- Brief
Every line in the records below with the string "layers" is to be copied out.

****

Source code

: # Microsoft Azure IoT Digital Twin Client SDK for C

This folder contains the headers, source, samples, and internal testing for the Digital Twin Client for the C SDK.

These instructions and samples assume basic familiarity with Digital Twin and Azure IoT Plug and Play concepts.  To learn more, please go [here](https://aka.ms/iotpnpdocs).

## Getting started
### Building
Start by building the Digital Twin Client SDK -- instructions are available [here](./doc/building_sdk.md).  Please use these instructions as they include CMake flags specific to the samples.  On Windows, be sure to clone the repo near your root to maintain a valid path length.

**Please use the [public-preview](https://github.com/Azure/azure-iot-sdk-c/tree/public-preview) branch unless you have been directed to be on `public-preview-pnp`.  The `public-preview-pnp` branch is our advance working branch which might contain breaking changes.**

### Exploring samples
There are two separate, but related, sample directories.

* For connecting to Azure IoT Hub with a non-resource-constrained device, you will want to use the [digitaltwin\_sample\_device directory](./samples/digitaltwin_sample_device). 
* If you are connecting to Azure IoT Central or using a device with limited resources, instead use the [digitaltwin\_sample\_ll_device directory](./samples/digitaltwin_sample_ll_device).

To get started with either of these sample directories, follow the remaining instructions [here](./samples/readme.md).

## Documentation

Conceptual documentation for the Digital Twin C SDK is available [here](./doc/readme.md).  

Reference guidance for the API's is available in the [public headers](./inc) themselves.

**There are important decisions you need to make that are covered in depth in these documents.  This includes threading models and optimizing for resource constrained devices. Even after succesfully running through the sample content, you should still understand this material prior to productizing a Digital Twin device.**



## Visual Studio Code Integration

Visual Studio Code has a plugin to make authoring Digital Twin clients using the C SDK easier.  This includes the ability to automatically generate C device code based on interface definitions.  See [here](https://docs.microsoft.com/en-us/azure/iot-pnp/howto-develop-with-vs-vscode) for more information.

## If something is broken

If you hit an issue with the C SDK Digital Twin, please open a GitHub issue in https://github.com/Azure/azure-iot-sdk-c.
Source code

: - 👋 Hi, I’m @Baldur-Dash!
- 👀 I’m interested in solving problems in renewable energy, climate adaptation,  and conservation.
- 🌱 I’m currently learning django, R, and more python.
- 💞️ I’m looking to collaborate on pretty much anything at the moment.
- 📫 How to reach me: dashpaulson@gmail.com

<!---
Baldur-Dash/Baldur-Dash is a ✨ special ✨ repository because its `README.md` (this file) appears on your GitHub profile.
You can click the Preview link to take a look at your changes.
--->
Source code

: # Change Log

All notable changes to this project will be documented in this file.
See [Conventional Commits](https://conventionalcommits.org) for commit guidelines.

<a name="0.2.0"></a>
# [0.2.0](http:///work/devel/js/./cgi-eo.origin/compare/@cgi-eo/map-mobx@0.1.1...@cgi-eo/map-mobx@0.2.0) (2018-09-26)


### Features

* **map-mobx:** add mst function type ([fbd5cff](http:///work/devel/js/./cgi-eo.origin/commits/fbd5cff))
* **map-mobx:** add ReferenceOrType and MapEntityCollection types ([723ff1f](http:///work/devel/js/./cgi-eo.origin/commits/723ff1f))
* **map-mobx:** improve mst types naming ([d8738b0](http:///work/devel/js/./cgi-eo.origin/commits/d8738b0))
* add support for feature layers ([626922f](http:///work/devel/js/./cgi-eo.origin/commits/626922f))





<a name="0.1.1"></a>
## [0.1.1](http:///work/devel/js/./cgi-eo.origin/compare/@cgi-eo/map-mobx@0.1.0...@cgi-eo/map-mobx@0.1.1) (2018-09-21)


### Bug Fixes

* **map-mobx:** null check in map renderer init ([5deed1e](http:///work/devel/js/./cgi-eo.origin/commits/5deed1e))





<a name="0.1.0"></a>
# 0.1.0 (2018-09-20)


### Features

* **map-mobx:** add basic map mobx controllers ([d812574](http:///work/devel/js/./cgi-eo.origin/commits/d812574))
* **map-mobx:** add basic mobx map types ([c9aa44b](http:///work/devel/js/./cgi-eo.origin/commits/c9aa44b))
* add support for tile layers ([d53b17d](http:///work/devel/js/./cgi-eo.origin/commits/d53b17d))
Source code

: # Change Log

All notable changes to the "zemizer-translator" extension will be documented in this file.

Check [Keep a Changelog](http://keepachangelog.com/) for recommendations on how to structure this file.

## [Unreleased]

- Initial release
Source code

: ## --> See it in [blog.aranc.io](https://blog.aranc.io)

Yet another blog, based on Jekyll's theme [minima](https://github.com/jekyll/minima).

****

- The completed task
* add support for feature layers ([626922f](http:///work/devel/js/./cgi-eo.origin/commits/626922f))
* add support for tile layers ([d53b17d](http:///work/devel/js/./cgi-eo.origin/commits/d53b17d))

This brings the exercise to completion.